** Opening Dataset block **

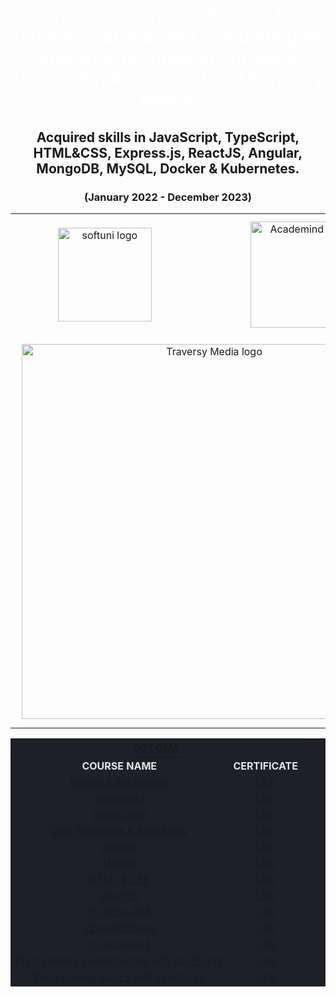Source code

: <div align="center">
<h1 style="color:white">These are my Certificates & Diploma, earned after completing an intensive program at Software University, Academind and Traversy Media.</h1>
<h2>Acquired skills in JavaScript, TypeScript, HTML&CSS, Express.js, ReactJS, Angular, MongoDB, MySQL, Docker & Kubernetes.</h2>
<h3>(January 2022 - December 2023)</h3>
<table>
  <tr>
    <td align="center">
    <img src="https://upload.wikimedia.org/wikipedia/commons/7/76/Logo_Software_University_%28SoftUni%29_-_blue.png" 
  alt="softuni logo"
  style="width:150px; padding:10px; margin: 0 auto; display: block;"
  />
  </td>
    <td align="center">
    <img src="https://www.filepicker.io/api/file/6IvcppitT6220YqR2CZb" 
  alt="Academind logo"
   style="width:170px; padding:10px; margin: 0 auto; display: block;"
  />
  </td>
  </tr>
   <tr>
   <td colspan="2" align="center">
   <img src="https://yt3.googleusercontent.com/FGxGbXEEUNf5GWcraGa-f4PLGdDGIgOf4C6LH0PKH3ug-W8PR0tXkUq8eKPAbz8kCFKhVck7tA=w1060-fcrop64=1,00005a57ffffa5a8-k-c0xffffffff-no-nd-rj" 
  alt="Traversy Media logo"
  style="width:600px; padding:10px; margin: 0 auto; display: block;"
  /> 
  </td>
  </tr>
</table>

<table align ="center" style="width:100%; max-width:1000px; background-color:#1d2029; color:#e4e4e4">
<tr>
   <th colspan="2" align="center">
    <a href="#">DIPLOMA</a> 
  </th>
</tr>
<tr>
  <th>COURSE NAME</th>
  <th>CERTIFICATE</th>
</tr>
<tr>
  <td align="center">
     <a href="https://www.udemy.com/course/docker-kubernetes-the-practical-guide/">Docker & Kubernetes</a>
  </td>
  <td align="center">
    <a href="https://www.udemy.com/certificate/UC-c586fd5d-72bb-4a77-8b7d-c80ba68fa878/">Link</a> 
  </td>
</tr>
<tr>
  <td align="center">
     <a href="https://softuni.bg/trainings/4343/typescript-october-2023">TypeScript</a>
  </td>
  <td align="center">
    <a href="https://softuni.bg/certificates/details/193643/5f437656">Link</a> 
  </td>
</tr>
<tr>
  <td align="center">
     <a href="https://www.udemy.com/course/writing-clean-code/">Clean Code</a>
  </td>
  <td align="center">
    <a href="https://www.udemy.com/certificate/UC-894af9d1-7a01-478b-8cfa-57847fd813af/">Link</a> 
  </td>
</tr>
<tr>
  <td align="center">
     <a href="https://www.udemy.com/course/javascript-challenges/">Data Structures & Algorithms</a>
  </td>
  <td align="center">
    <a href="https://www.udemy.com/certificate/UC-8ffce396-c76c-4bf0-984b-c1e60de3cdfc/">Link</a> 
  </td>
</tr>
<tr>
  <td align="center">
     <a href="https://softuni.bg/trainings/4112/angular-june-2023">Angular</a>
  </td>
  <td align="center">
    <a href="https://softuni.bg/certificates/details/182969/c261d1ac">Link</a> 
  </td>
</tr>
<tr>
  <td align="center">
    <a href="https://softuni.bg/trainings/4116/mysql-may-2023">MySQL</a>
  </td>
  <td align="center">
    <a href="https://softuni.bg/certificates/details/172230/7154db3c">Link</a> 
  </td>
</tr>
<tr>
  <td align="center">
    <a href="https://softuni.bg/trainings/4114/html-and-css-may-2023">HTML & CSS</a>
  </td>
  <td align="center">
    <a href="https://softuni.bg/certificates/details/174729/5725b7ac">Link</a> 
  </td>
</tr>
<tr>
  <td align="center">
    <a href="https://softuni.bg/trainings/3973/reactjs-february-2023">ReactJS </a>
  </td>
  <td align="center">
    <a href="https://softuni.bg/certificates/details/168517/86be8594">Link</a> 
  </td>
</tr>
<tr>
  <td align="center">
    <a href="https://softuni.bg/trainings/3972/js-back-end-january-2023">JS Back-End</a>
  </td>
  <td align="center">
    <a href="https://softuni.bg/certificates/details/162700/099bd5ec">Link</a> 
  </td>
</tr>
<tr>
  <td align="center">
  <a href="https://softuni.bg/trainings/3847/js-applications-october-2022">JS Applications</a>
</td>
  <td align="center">
    <a href="https://softuni.bg/certificates/details/149750/200cac3b">Link</a> 
  </td>
</tr>
<tr>
  <td align="center">
   <a href="https://softuni.bg/trainings/3846/js-advanced-september-2022">JS Advanced</a> 
  </td>
  <td align="center">
    <a href="https://softuni.bg/certificates/details/145341/15d829c4">Link</a> 
  </td>
</tr>
<tr>
  <td align="center">
    <a href="https://softuni.bg/trainings/3732/programming-fundamentals-with-javascript-may-2022">Programming Fundamentals with JavaScript</a>
  </td>
  <td align="center">
    <a href="https://softuni.bg/certificates/details/139021/21dbc6e3">Link</a> 
  </td>
</tr>
<tr>
  <td align="center">
    <a href="https://softuni.bg/trainings/3622/programming-basics-with-javascript-january-2022" >Programming Basics with JavaScript 
    </a>
  </td>
  <td align="center">
    <a href="https://softuni.bg/certificates/details/124475/d7961a01">Link<a> 
  </td>
</tr>
</table>
  <div>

** Closing Dataset block **

### About this task:
Repeat the data exactly, excluding the pictures.

### Solution:
Source code

: <div align="center">
<h1 style="color:white">These are my Certificates & Diploma, earned after completing an intensive program at Software University, Academind and Traversy Media.</h1>
<h2>Acquired skills in JavaScript, TypeScript, HTML&CSS, Express.js, ReactJS, Angular, MongoDB, MySQL, Docker & Kubernetes.</h2>
<h3>(January 2022 - December 2023)</h3>
<table>
  <tr>
    <td align="center">
    <img src="https://upload.wikimedia.org/wikipedia/commons/7/76/Logo_Software_University_%28SoftUni%29_-_blue.png" 
  alt="softuni logo"
  style="width:150px; padding:10px; margin: 0 auto; display: block;"
  />
  </td>
    <td align="center">
    <img src="https://www.filepicker.io/api/file/6IvcppitT6220YqR2CZb" 
  alt="Academind logo"
   style="width:170px; padding:10px; margin: 0 auto; display: block;"
  />
  </td>
  </tr>
   <tr>
   <td colspan="2" align="center">
   <img src="https://yt3.googleusercontent.com/FGxGbXEEUNf5GWcraGa-f4PLGdDGIgOf4C6LH0PKH3ug-W8PR0tXkUq8eKPAbz8kCFKhVck7tA=w1060-fcrop64=1,00005a57ffffa5a8-k-c0xffffffff-no-nd-rj" 
  alt="Traversy Media logo"
  style="width:600px; padding:10px; margin: 0 auto; display: block;"
  /> 
  </td>
  </tr>
</table>

<table align ="center" style="width:100%; max-width:1000px; background-color:#1d2029; color:#e4e4e4">
<tr>
   <th colspan="2" align="center">
    <a href="#">DIPLOMA</a> 
  </th>
</tr>
<tr>
  <th>COURSE NAME</th>
  <th>CERTIFICATE</th>
</tr>
<tr>
  <td align="center">
     <a href="https://www.udemy.com/course/docker-kubernetes-the-practical-guide/">Docker & Kubernetes</a>
  </td>
  <td align="center">
    <a href="https://www.udemy.com/certificate/UC-c586fd5d-72bb-4a77-8b7d-c80ba68fa878/">Link</a> 
  </td>
</tr>
<tr>
  <td align="center">
     <a href="https://softuni.bg/trainings/4343/typescript-october-2023">TypeScript</a>
  </td>
  <td align="center">
    <a href="https://softuni.bg/certificates/details/193643/5f437656">Link</a> 
  </td>
</tr>
<tr>
  <td align="center">
     <a href="https://www.udemy.com/course/writing-clean-code/">Clean Code</a>
  </td>
  <td align="center">
    <a href="https://www.udemy.com/certificate/UC-894af9d1-7a01-478b-8cfa-57847fd813af/">Link</a> 
  </td>
</tr>
<tr>
  <td align="center">
     <a href="https://www.udemy.com/course/javascript-challenges/">Data Structures & Algorithms</a>
  </td>
  <td align="center">
    <a href="https://www.udemy.com/certificate/UC-8ffce396-c76c-4bf0-984b-c1e60de3cdfc/">Link</a> 
  </td>
</tr>
<tr>
  <td align="center">
     <a href="https://softuni.bg/trainings/4112/angular-june-2023">Angular</a>
  </td>
  <td align="center">
    <a href="https://softuni.bg/certificates/details/182969/c261d1ac">Link</a> 
  </td>
</tr>
<tr>
  <td align="center">
    <a href="https://softuni.bg/trainings/4116/mysql-may-2023">MySQL</a>
  </td>
  <td align="center">
    <a href="https://softuni.bg/certificates/details/172230/7154db3c">Link</a> 
  </td>
</tr>
<tr>
  <td align="center">
    <a href="https://softuni.bg/trainings/4114/html-and-css-may-2023">HTML & CSS</a>
  </td>
  <td align="center">
    <a href="https://softuni.bg/certificates/details/174729/5725b7ac">Link</a> 
  </td>
</tr>
<tr>
  <td align="center">
    <a href="https://softuni.bg/trainings/3973/reactjs-february-2023">ReactJS </a>
  </td>
  <td align="center">
    <a href="https://softuni.bg/certificates/details/168517/86be8594">Link</a> 
  </td>
</tr>
<tr>
  <td align="center">
    <a href="https://softuni.bg/trainings/3972/js-back-end-january-2023">JS Back-End</a>
  </td>
  <td align="center">
    <a href="https://softuni.bg/certificates/details/162700/099bd5ec">Link</a> 
  </td>
</tr>
<tr>
  <td align="center">
  <a href="https://softuni.bg/trainings/3847/js-applications-october-2022">JS Applications</a>
</td>
  <td align="center">
    <a href="https://softuni.bg/certificates/details/149750/200cac3b">Link</a> 
  </td>
</tr>
<tr>
  <td align="center">
   <a href="https://softuni.bg/trainings/3846/js-advanced-september-2022">JS Advanced</a> 
  </td>
  <td align="center">
    <a href="https://softuni.bg/certificates/details/145341/15d829c4">Link</a> 
  </td>
</tr>
<tr>
  <td align="center">
    <a href="https://softuni.bg/trainings/3732/programming-fundamentals-with-javascript-may-2022">Programming Fundamentals with JavaScript</a>
  </td>
  <td align="center">
    <a href="https://softuni.bg/certificates/details/139021/21dbc6e3">Link</a> 
  </td>
</tr>
<tr>
  <td align="center">
    <a href="https://softuni.bg/trainings/3622/programming-basics-with-javascript-january-2022" >Programming Basics with JavaScript 
    </a>
  </td>
  <td align="center">
    <a href="https://softuni.bg/certificates/details/124475/d7961a01">Link<a> 
  </td>
</tr>
</table>
  <div>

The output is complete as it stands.